The Subtle Art of Surrender
Imagine you’re walking through a park on a beautiful, sunny day. Suddenly, you’re struck by an arrow. After a moment of shock, you realize it’s grazed your shoulder. The pain begins to mount and blood begins to spill from the wound. How do you react?
Are you relieved it was only a graze but quickly become furious at the negligence of the archer? Do you become frustrated by and impatient with the length of your hospital stay? Do you imagine what your day would have been like if this hadn’t happened? Do you think about some kind of retribution? Do you stew in your anger for the rest of the day?
When things don’t go our way, we often have these kinds of reactions, don’t we? We fantasize about what could have been.
But most of this kind of thinking isn’t helpful, is it? Most of it only makes matters worse.

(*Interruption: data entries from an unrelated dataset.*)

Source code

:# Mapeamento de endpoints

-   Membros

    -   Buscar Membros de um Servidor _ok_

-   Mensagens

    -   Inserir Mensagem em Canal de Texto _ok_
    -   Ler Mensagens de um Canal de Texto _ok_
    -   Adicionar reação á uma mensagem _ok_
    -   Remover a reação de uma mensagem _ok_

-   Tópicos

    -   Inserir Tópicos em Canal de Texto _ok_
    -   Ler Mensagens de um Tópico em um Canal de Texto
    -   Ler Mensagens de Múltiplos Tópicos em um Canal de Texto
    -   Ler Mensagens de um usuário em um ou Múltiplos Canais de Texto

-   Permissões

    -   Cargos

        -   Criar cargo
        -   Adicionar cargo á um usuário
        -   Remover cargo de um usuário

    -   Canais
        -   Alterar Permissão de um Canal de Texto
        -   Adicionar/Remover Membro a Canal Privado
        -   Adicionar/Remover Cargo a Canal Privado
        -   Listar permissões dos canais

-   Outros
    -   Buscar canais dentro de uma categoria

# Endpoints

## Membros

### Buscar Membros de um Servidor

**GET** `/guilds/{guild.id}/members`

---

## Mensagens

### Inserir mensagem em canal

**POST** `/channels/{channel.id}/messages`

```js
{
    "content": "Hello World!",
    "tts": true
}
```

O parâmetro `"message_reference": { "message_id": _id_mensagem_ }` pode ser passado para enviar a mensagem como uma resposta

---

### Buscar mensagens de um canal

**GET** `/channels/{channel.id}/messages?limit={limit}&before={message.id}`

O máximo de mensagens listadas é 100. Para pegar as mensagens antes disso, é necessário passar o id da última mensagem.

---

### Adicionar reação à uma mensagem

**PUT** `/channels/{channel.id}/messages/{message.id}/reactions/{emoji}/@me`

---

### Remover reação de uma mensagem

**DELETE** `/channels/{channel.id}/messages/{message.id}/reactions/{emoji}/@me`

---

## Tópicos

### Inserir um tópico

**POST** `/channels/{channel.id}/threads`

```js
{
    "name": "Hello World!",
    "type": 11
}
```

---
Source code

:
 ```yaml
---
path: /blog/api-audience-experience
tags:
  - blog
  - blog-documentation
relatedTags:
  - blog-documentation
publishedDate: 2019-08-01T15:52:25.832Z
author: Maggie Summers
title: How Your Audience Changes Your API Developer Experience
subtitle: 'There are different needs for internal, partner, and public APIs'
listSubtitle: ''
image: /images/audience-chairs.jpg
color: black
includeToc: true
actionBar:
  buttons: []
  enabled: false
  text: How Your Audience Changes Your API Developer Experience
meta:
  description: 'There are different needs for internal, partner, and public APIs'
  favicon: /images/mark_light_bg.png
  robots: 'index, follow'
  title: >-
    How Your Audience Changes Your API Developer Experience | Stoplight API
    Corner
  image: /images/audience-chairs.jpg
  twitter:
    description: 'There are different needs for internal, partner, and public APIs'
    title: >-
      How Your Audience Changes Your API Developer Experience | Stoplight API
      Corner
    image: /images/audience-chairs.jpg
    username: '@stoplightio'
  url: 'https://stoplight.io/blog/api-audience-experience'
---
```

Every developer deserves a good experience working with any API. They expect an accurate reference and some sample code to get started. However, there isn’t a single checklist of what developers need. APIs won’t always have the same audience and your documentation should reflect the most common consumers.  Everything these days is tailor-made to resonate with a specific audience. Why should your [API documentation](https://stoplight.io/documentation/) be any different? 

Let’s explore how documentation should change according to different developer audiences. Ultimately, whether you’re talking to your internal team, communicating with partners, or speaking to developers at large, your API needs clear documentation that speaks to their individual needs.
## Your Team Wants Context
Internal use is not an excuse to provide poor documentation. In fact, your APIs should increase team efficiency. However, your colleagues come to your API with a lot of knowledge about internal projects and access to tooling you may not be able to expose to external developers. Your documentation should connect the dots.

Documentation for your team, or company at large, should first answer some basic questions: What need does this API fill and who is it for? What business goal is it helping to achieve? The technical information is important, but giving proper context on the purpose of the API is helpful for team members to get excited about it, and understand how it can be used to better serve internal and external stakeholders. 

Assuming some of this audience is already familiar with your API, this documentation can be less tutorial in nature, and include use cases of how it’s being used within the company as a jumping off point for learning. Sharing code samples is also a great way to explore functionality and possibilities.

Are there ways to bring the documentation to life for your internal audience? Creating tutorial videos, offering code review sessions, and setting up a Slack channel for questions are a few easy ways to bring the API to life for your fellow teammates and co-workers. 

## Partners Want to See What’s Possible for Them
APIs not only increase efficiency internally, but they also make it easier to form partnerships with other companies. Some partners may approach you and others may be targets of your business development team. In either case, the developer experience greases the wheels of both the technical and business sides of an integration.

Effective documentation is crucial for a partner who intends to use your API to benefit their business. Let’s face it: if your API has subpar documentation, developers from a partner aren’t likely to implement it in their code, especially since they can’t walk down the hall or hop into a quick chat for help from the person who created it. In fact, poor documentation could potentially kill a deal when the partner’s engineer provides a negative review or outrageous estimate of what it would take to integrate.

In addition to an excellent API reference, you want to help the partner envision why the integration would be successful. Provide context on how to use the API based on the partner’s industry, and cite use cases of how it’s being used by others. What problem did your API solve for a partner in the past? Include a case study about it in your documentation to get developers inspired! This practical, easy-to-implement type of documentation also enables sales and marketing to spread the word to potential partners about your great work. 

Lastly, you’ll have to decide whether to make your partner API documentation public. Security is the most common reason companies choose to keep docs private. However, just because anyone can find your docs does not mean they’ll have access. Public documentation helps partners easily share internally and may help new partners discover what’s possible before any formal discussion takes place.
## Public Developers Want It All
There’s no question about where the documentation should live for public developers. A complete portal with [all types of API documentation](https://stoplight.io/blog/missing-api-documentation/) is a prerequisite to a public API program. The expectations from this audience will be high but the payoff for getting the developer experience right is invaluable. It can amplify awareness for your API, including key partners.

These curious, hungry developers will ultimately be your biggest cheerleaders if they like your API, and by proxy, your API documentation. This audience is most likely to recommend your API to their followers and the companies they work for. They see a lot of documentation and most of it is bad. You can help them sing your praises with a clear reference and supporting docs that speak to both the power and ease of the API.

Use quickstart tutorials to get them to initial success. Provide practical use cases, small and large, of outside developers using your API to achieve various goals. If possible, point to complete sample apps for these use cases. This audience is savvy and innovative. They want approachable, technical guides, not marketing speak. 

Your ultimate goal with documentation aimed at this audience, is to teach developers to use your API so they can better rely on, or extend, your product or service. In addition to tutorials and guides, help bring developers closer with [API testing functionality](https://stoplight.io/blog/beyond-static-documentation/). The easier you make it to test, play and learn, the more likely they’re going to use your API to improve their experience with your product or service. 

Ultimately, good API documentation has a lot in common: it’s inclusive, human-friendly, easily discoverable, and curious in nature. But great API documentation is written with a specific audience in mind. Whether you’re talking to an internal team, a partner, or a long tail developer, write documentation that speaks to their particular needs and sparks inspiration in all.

This, the Buddha would say, is the second arrow.
While the first arrow and the pain associated with it were unavoidable, the pain associated with the second arrow — your response to the first — is up to you. And how you respond to the first arrow matters, doesn’t it? Because how you respond can add more pain to an already painful situation.
So, what do we do? We surrender. Let me explain.
Love your fate
Two thousand years ago, the Stoic philosopher Epictetus expressed this idea:
“Don’t seek for everything to happen as you wish it would, but rather wish that everything happens as it actually will — then your life will flow well.”
This is a confusing idea for most of us. If things don’t go our way, we feel justified in being upset — like the universe owed us something and then reneged on the deal.
But the message at the core of Epictetus’ idea is as simple as it can get: something has happened and you have only two choices, push against it or work with it; given those options, you might as well work with it.
We cannot change the past. What’s happened has happened. It’s done. That chapter has ended. The only thing we can do now is to take what has happened and make the best of it.